JAKARTA - Lambatnya keberangkatan, kehilangan bagasi, atau antrean panjang di pos pemeriksaan keamanan—penerbangan selama ini telah menghadirkan berbagai tantangan. Namun, para ilmuwan kini menunjukkan adanya kekhawatiran yang mungkin lebih besar: peningkatan kekerasan turbulensi yang dapat menyebabkan perubahan ketinggian yang tiba-tiba dan cedera serius.
Para peneliti dari Inggris telah menemukan bahwa kekerasan turbulensi meningkat sebesar 55 persen sejak tahun 1979, dan kemungkinan akan semakin umum seiring dengan pemanasan global planet kita.
Pemanasan global menyebabkan gangguan pada jet stream—arus udara yang bergerak cepat yang digunakan pesawat untuk mendapatkan kecepatan tambahan.
Semakin banyak penumpang pesawat yang merekam rekaman turbulensi ekstrem yang menakutkan menggunakan ponsel mereka, yang mengakibatkan pramugari dan minuman panas berhamburan. Dalam kasus-kasus langka, turbulensi bahkan bisa fatal, seperti yang terjadi awal tahun ini ketika menyebabkan kematian seorang penumpang di sebuah pesawat jet pribadi.
Puluhan ribu pesawat mengalami turbulensi berat setiap tahun, dengan perkiraan biaya bagi sektor penerbangan global mencapai 1 miliar dolar AS (Rp14,8 triliun) akibat biaya cedera, kerusakan struktural pesawat, dan keterlambatan penerbangan.

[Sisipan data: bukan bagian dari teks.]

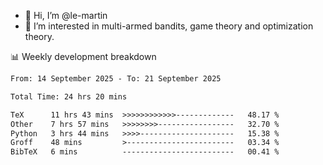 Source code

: - 👋 Hi, I’m @le-martin
- 👀 I’m interested in multi-armed bandits, game theory and optimization theory.
<!---- 💞️ I’m looking to collaborate on ...
- 📫 How to reach me ...-->

<!---
Tutorial for using WakaTime stats in GitHub profile: https://github.com/athul/waka-readme
-->

📊 Weekly development breakdown
<!--START_SECTION:waka-->

```txt
From: 14 September 2025 - To: 21 September 2025

Total Time: 24 hrs 20 mins

TeX      11 hrs 43 mins  >>>>>>>>>>>>-------------   48.17 %
Other    7 hrs 57 mins   >>>>>>>>-----------------   32.70 %
Python   3 hrs 44 mins   >>>>---------------------   15.38 %
Groff    48 mins         >------------------------   03.34 %
BibTeX   6 mins          -------------------------   00.41 %
```

<!--END_SECTION:waka-->

<!---
le-martin/le-martin is a ✨ special ✨ repository because its `README.md` (this file) appears on your GitHub profile.
You can click the Preview link to take a look at your changes.
--->
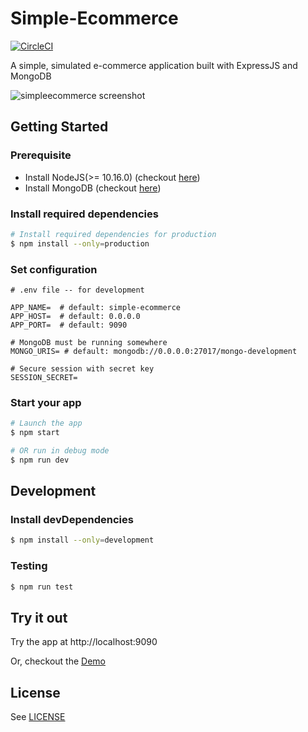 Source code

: # Simple-Ecommerce

[![CircleCI](https://circleci.com/gh/achooan/simple-ecommerce/tree/master.svg?style=shield)](https://circleci.com/gh/achooan/simple-ecommerce/tree/master)

A simple, simulated e-commerce application built with ExpressJS and MongoDB

![simpleecommerce screenshot](https://github.com/achooan/simple-ecommerce/blob/master/images/screenshot.png)

## Getting Started
### Prerequisite
* Install NodeJS(>= 10.16.0) (checkout [here](https://nodejs.org/en/download/))
* Install MongoDB (checkout [here](https://docs.mongodb.com/manual/administration/install-community/))

### Install required dependencies
```bash
# Install required dependencies for production
$ npm install --only=production
```

### Set configuration
```
# .env file -- for development

APP_NAME=  # default: simple-ecommerce
APP_HOST=  # default: 0.0.0.0
APP_PORT=  # default: 9090

# MongoDB must be running somewhere
MONGO_URIS= # default: mongodb://0.0.0.0:27017/mongo-development

# Secure session with secret key
SESSION_SECRET=
```

### Start your app
```bash
# Launch the app
$ npm start

# OR run in debug mode
$ npm run dev
```

## Development
### Install devDependencies
```bash
$ npm install --only=development
```

### Testing
```bash
$ npm run test
```

## Try it out
Try the app at http://localhost:9090

Or, checkout the [Demo](http://ec.achooan.com/)


## License
See [LICENSE](https://github.com/achooan/simple-ecommerce/blob/master/LICENSE)
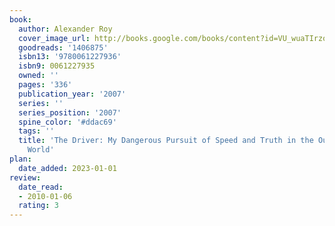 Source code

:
 ```yaml
---
book:
  author: Alexander Roy
  cover_image_url: http://books.google.com/books/content?id=VU_wuaTIrzoC&printsec=frontcover&img=1&zoom=1&edge=curl&source=gbs_api
  goodreads: '1406875'
  isbn13: '9780061227936'
  isbn9: 0061227935
  owned: ''
  pages: '336'
  publication_year: '2007'
  series: ''
  series_position: '2007'
  spine_color: '#ddac69'
  tags: ''
  title: 'The Driver: My Dangerous Pursuit of Speed and Truth in the Outlaw Racing
    World'
plan:
  date_added: 2023-01-01
review:
  date_read:
  - 2010-01-06
  rating: 3
---
```

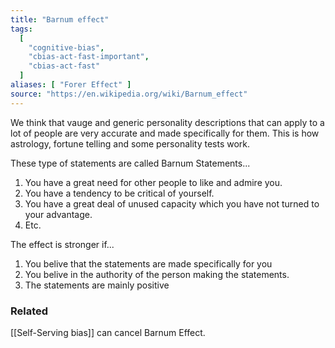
 ```yaml
---
title: "Barnum effect"
tags:
  [
    "cognitive-bias",
    "cbias-act-fast-important",
    "cbias-act-fast"
  ]
aliases: [ "Forer Effect" ]
source: "https://en.wikipedia.org/wiki/Barnum_effect"
---
```


We think that vauge and generic personality descriptions that can apply to a lot of people are very accurate and made specifically for them. This is how astrology, fortune telling and some personality tests work.

These type of statements are called Barnum Statements...

1. You have a great need for other people to like and admire you.
1. You have a tendency to be critical of yourself.
1. You have a great deal of unused capacity which you have not turned to your advantage.
4. Etc.

The effect is stronger if...

1. You belive that the statements are made specifically for you
2. You belive in the authority of the person making the statements.
3. The statements are mainly positive

### Related

[[Self-Serving bias]] can cancel Barnum Effect.
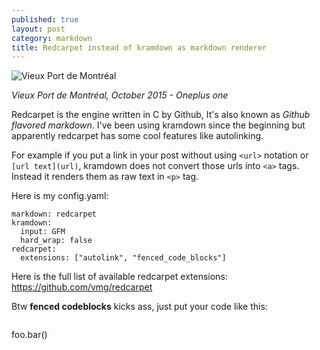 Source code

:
 ```yaml
---
published: true
layout: post
category: markdown
title: Redcarpet instead of kramdown as markdown renderer
---
```


![Vieux Port de Montréal](https://devdala.files.wordpress.com/2016/03/p51017-121508-pano.jpg)

*Vieux Port de Montréal, October 2015 - Oneplus one*

Redcarpet is the engine written in C by Github, It's also known as *Github flavored markdown*. I've been using kramdown since the beginning but apparently redcarpet has some cool features like autolinking.

For example if you put a link in your post without using `<url>` notation or `[url text](url)`, kramdown does not convert those urls into `<a>` tags. Instead it renders them as raw text in `<p>` tag.

Here is my config.yaml:

```
markdown: redcarpet
kramdown:
  input: GFM
  hard_wrap: false
redcarpet:
  extensions: ["autolink", "fenced_code_blocks"]
```
  
Here is the full list of available redcarpet extensions:
https://github.com/vmg/redcarpet

Btw **fenced codeblocks** kicks ass, just put your code like this:

```
```
foo.bar()
```
```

Studi baru ini dilakukan oleh para peneliti di University of Reading dan dipublikasikan dalam Geophysical Research Letters Kamis 8 Juni.
"Setelah satu dekade penelitian yang menunjukkan bahwa perubahan iklim akan meningkatkan turbulensi di udara yang jernih di masa depan, kini kami memiliki bukti yang menunjukkan bahwa peningkatannya telah dimulai," kata penulis studi Profesor Paul Williams, dikutip Daily Mail.
"Kita seharusnya berinvestasi dalam sistem peramalan dan deteksi turbulensi yang lebih baik, untuk mencegah udara yang lebih kasar menjadi penerbangan yang lebih berguncang dalam beberapa dekade mendatang," tambahnya.
BACA JUGA:
Turbulensi pesawat terjadi di lokasi yang terdefinisi dengan baik, seperti di atas rangkaian pegunungan atau di dekat badai konvektif, dan umumnya dapat dihindari. Namun, terdapat jenis turbulensi khusus yang disebut turbulensi udara jernih (clear-air turbulence/CAT) yang tidak terlihat, terjadi ketika massa udara yang bergerak dengan kecepatan yang berbeda bertemu.
CAT sulit untuk diamati sebelum pesawat melewati jalurnya menggunakan metode pendeteksian jarak jauh dan sulit untuk diprediksi oleh meteorolog penerbangan.
"Masalah utama [dengan CAT] adalah Anda tidak dapat melihatnya," kata Ramalingam Saravanan, seorang profesor di Departemen Ilmu Atmosfer di Texas A&M University yang tidak terlibat dalam studi tersebut.
Upaya untuk meningkatkan peramalan dan deteksi turbulensi menjadi lebih penting dalam menghadapi perubahan iklim dan peningkatan kekerasan turbulensi. Dengan pemahaman yang lebih baik tentang faktor-faktor yang mempengaruhi turbulensi, para ahli penerbangan dapat mengembangkan sistem yang lebih efektif untuk memperingatkan awak pesawat dan penumpang tentang kondisi yang mungkin berpotensi berbahaya.
Studi ini juga menyoroti perlunya tindakan mitigasi perubahan iklim yang lebih serius untuk mengurangi dampak negatif pada transportasi udara dan keselamatan penerbangan. Upaya untuk mengurangi emisi gas rumah kaca dan membatasi pemanasan global dapat membantu menjaga stabilitas jet stream dan mengurangi risiko turbulensi yang lebih parah di masa depan.
Perubahan dalam kekerasan turbulensi menjadi peringatan bagi industri penerbangan dan komunitas ilmiah bahwa perubahan iklim tidak hanya berdampak pada lingkungan, tetapi juga pada infrastruktur dan keselamatan manusia. Dalam menghadapi tantangan ini, kolaborasi antara peneliti, insinyur penerbangan, dan pihak berkepentingan industri akan menjadi kunci dalam mencari solusi yang efektif.
Penerbangan yang aman dan nyaman tetap menjadi prioritas utama, dan dengan pemahaman yang lebih baik tentang turbulensi dan dampaknya, kita dapat mengambil langkah-langkah untuk meningkatkan peringatan, perlindungan, dan pengelolaan risiko turbulensi di masa depan.